Torres del Paine and Bernardo O'Higgins National Parks, Region of Magallanes
Torres del Paine and Bernardo O'Higgins National Parks, Region of Magallanes is part of the Tentative list of Chile in order to qualify for inclusion in the World Heritage List.
Click here for a short description of the site, as delivered by the state party.
Map of Torres del Paine and Bernardo O'Higgins National Parks, Region of Magallanes
The coordinates shown for all tentative sites were produced as a community effort. They are not official and may change on inscription.
If you want to understand why Chile has so few sites, a trip to Torres del Paine is quite illuminating. This is the one iconic national park of Chile, printed on their 1000$ bills and known to hikers throughout the world. And they still haven't gotten around to submitting it.
Torres essentially sits at the very end of the Andes, just opposite of WHS Los Glaciares. It has several steep mountains rising from large lakes giving a great scenery. Unfortunately, repeated fires in Torres caused by visitors have destroyed plenty of the local forests. The trunks of the trees bear witness to the destruction that took place.
In addition the Bernardo O’Higgings National Park is also included. Getting to O’Higgings seems fairly difficult and requires planning and probably some money.
I visited Torres on a day trip from Puerto Natales. Clouds were hanging on the mountain peaks, so I did not get to see the full vista. We hiked to Lago Grey, though, and I got a great view of the glacier and the lake. And I was blown away, literally, as the winds were so strong.
I feel confident that this would be inscribed. The nature is amazing. Personally, I found Los Glaciares more accessible and less overrun than Torres. An argument could be made that this shoud be one WHS (Southern Patagonian Andes).
Most trips to Torres del Paine will start from Puerto Natales.

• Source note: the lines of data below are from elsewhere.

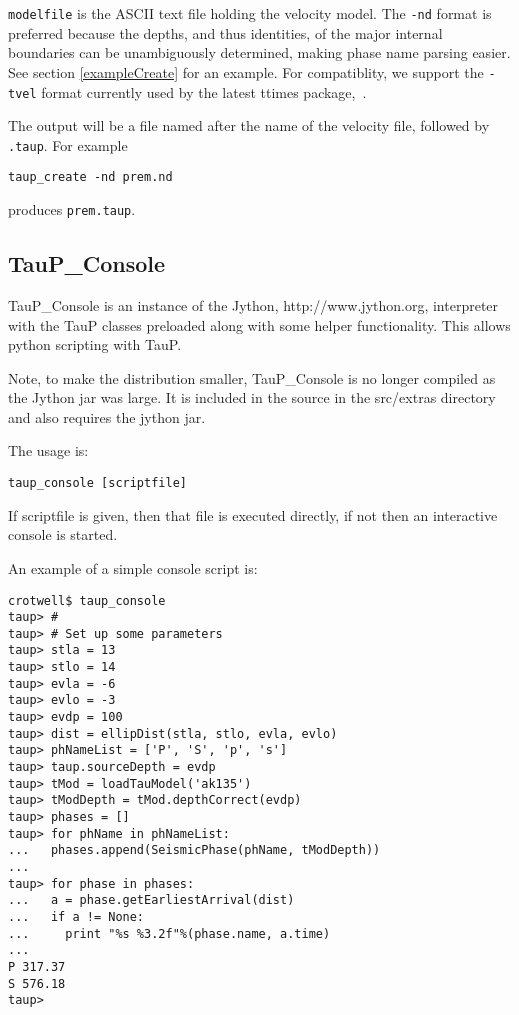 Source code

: \texttt{modelfile} is the ASCII text file holding the velocity model.
The \texttt{-nd} format is preferred 
because the depths, and thus identities, of the major internal boundaries can 
be unambiguously determined, making phase name parsing easier. 
See section \ref{exampleCreate} for an example.
For compatiblity, we support the \texttt{-tvel} format 
currently used by the latest ttimes package,~. 

The output will be a file named after the name of the 
velocity file, followed by \texttt{.taup}. For example

\texttt{taup\_create -nd prem.nd}

produces \texttt{prem.taup}.

\subsection{TauP\_Console}
TauP\_Console is an instance of the Jython, http://www.jython.org, interpreter with the TauP classes
preloaded along with some helper functionality. This allows python scripting with TauP.

Note, to make the distribution smaller, TauP\_Console is no longer compiled as the Jython jar was large. It is included in the source in the src/extras directory and also requires the jython jar.

The usage is:
\begin{verbatim}
taup_console [scriptfile]
\end{verbatim} 

If scriptfile is given, then that file is executed directly, if not then an interactive console is started.

An example of a simple console script is:
\begin{verbatim}
crotwell$ taup_console
taup> #
taup> # Set up some parameters
taup> stla = 13
taup> stlo = 14
taup> evla = -6
taup> evlo = -3
taup> evdp = 100
taup> dist = ellipDist(stla, stlo, evla, evlo)
taup> phNameList = ['P', 'S', 'p', 's']
taup> taup.sourceDepth = evdp
taup> tMod = loadTauModel('ak135')
taup> tModDepth = tMod.depthCorrect(evdp)
taup> phases = []
taup> for phName in phNameList:
...   phases.append(SeismicPhase(phName, tModDepth))
... 
taup> for phase in phases:
...   a = phase.getEarliestArrival(dist)
...   if a != None:
...     print "%s %3.2f"%(phase.name, a.time)
... 
P 317.37
S 576.18
taup> 
\end{verbatim}


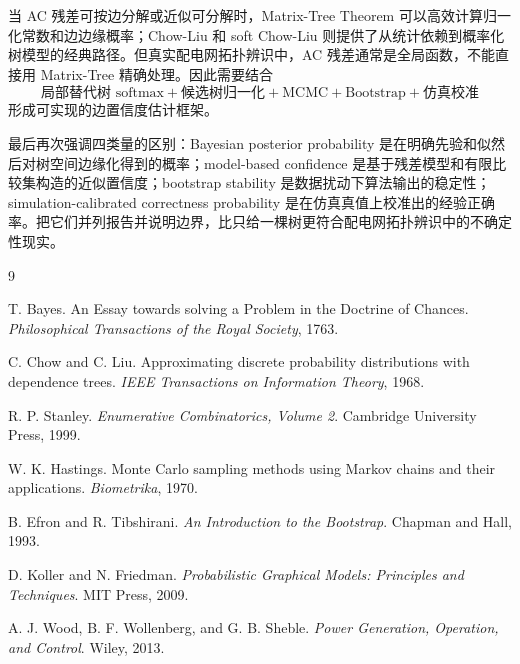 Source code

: \documentclass[UTF8,12pt,openany]{ctexrep}
\numberwithin{equation}{chapter}
\theoremstyle{definition}
\theoremstyle{plain}
\begin{document}
当 AC 残差可按边分解或近似可分解时，Matrix-Tree Theorem 可以高效计算归一化常数和边边缘概率；Chow-Liu 和 soft Chow-Liu 则提供了从统计依赖到概率化树模型的经典路径。但真实配电网拓扑辨识中，AC 残差通常是全局函数，不能直接用 Matrix-Tree 精确处理。因此需要结合
\begin{equation}
\text{局部替代树 softmax}
+
\text{候选树归一化}
+
\text{MCMC}
+
\text{Bootstrap}
+
\text{仿真校准}
\label{eq:summary-methods}
\end{equation}
形成可实现的边置信度估计框架。

最后再次强调四类量的区别：Bayesian posterior probability 是在明确先验和似然后对树空间边缘化得到的概率；model-based confidence 是基于残差模型和有限比较集构造的近似置信度；bootstrap stability 是数据扰动下算法输出的稳定性；simulation-calibrated correctness probability 是在仿真真值上校准出的经验正确率。把它们并列报告并说明边界，比只给一棵树更符合配电网拓扑辨识中的不确定性现实。

\begin{thebibliography}{9}

T. Bayes.
\newblock An Essay towards solving a Problem in the Doctrine of Chances.
\newblock \emph{Philosophical Transactions of the Royal Society}, 1763.

C. Chow and C. Liu.
\newblock Approximating discrete probability distributions with dependence trees.
\newblock \emph{IEEE Transactions on Information Theory}, 1968.

R. P. Stanley.
\newblock \emph{Enumerative Combinatorics, Volume 2}.
\newblock Cambridge University Press, 1999.

W. K. Hastings.
\newblock Monte Carlo sampling methods using Markov chains and their applications.
\newblock \emph{Biometrika}, 1970.

B. Efron and R. Tibshirani.
\newblock \emph{An Introduction to the Bootstrap}.
\newblock Chapman and Hall, 1993.

D. Koller and N. Friedman.
\newblock \emph{Probabilistic Graphical Models: Principles and Techniques}.
\newblock MIT Press, 2009.

A. J. Wood, B. F. Wollenberg, and G. B. Sheble.
\newblock \emph{Power Generation, Operation, and Control}.
\newblock Wiley, 2013.

\end{thebibliography}
\end{document}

So Step 1 will probably be to get to Puerto Natales. While there seems to be an airport in Puerto Natales, most visitors by air arrive in Punta Arenas. Punta Arenas has flights to Santiago and Puerto Montt (Chiloe).
The bus ride from the Punta Arenas airport to Puerto Natales is quite nice. You pass along the Magellan Straits through barren lands till finally the first hills and then the mountains of the Andes appear. Be sure to book your bus ticket online before you arrive (recorrido.cl, requires a PayPal account) as you may not get a seat otherwise.
Two other options exist:
- There are daily busses between El Calafate in Argentina and Puerto Natales.
- If you have money and time to spare you can take the Navimag ferry from Puerto Montt (4 days). The scenery must be amazing, but you don’t get off the boat to explore some of the landscapes; it’s not a cruise, but a means of transport.
Getting In and Around
Multi day hikes are probably the best way to experience the park. The W as it’s called is a world reknown three day trail. If you are interested, there are plenty of online resources.
In any case, plan well in advance (months for camping, nearly a year if you want to stay in a refugio). The park has become crowded and is operating at max capacity, so you will need to show a reservation for the camp sites to get in.
To get to the trail you can take a daily bus from Puerto Natales to Torres del Paine. Again, seats fill up quickly, so reserve for your trip in and out. In one direction you will probably have to take a ferry and the schedule, especially in off and shoulder season, is a major constraint.
If you want to do Torres on a day trip, you are probably better off taking an orgainized tour. I booked mine (28.000$) via my hostel. Looking back I would have preferred different priorities with the itinary. We had a long lunch break and went to the Milodon cave. I would have rather done more hiking in Torres instead, but I am not sure a tour like that exists. Day tours can also drop you off and pick you up in the park, if the regular bus is too crowded.
I have also seen day tours offered from El Calafate, but seeing how long it takes to get across the border with a bus full of tourists at a tiny border post in the middle of nowhere I would counsel against it. Finally, some do it via transitting between El Calafate to Puerto Natales, but again, this seems more stress than it's worth.
Payne is not pronounced like pain. Instead: The ay in Payne is pronounced like the i mine. The e is pronounced: Torres del Pay-ne.
I visited Chile in November 1995. From Puerto Montt, I flew to Punta Arenas, the most prominent settlement on the Strait of Magellan (due to its location and size it is sometimes considered the southernmost city in the world), and visited the nearby penguin colony at Seno Otway. From Punta Arenas, I visited Torres del Paine National Park, where I stayed at Hostería Pehoé, spectacularly located on a small island in a lake with views of the Cordillera del Paine, the park's most recognizable natural feature.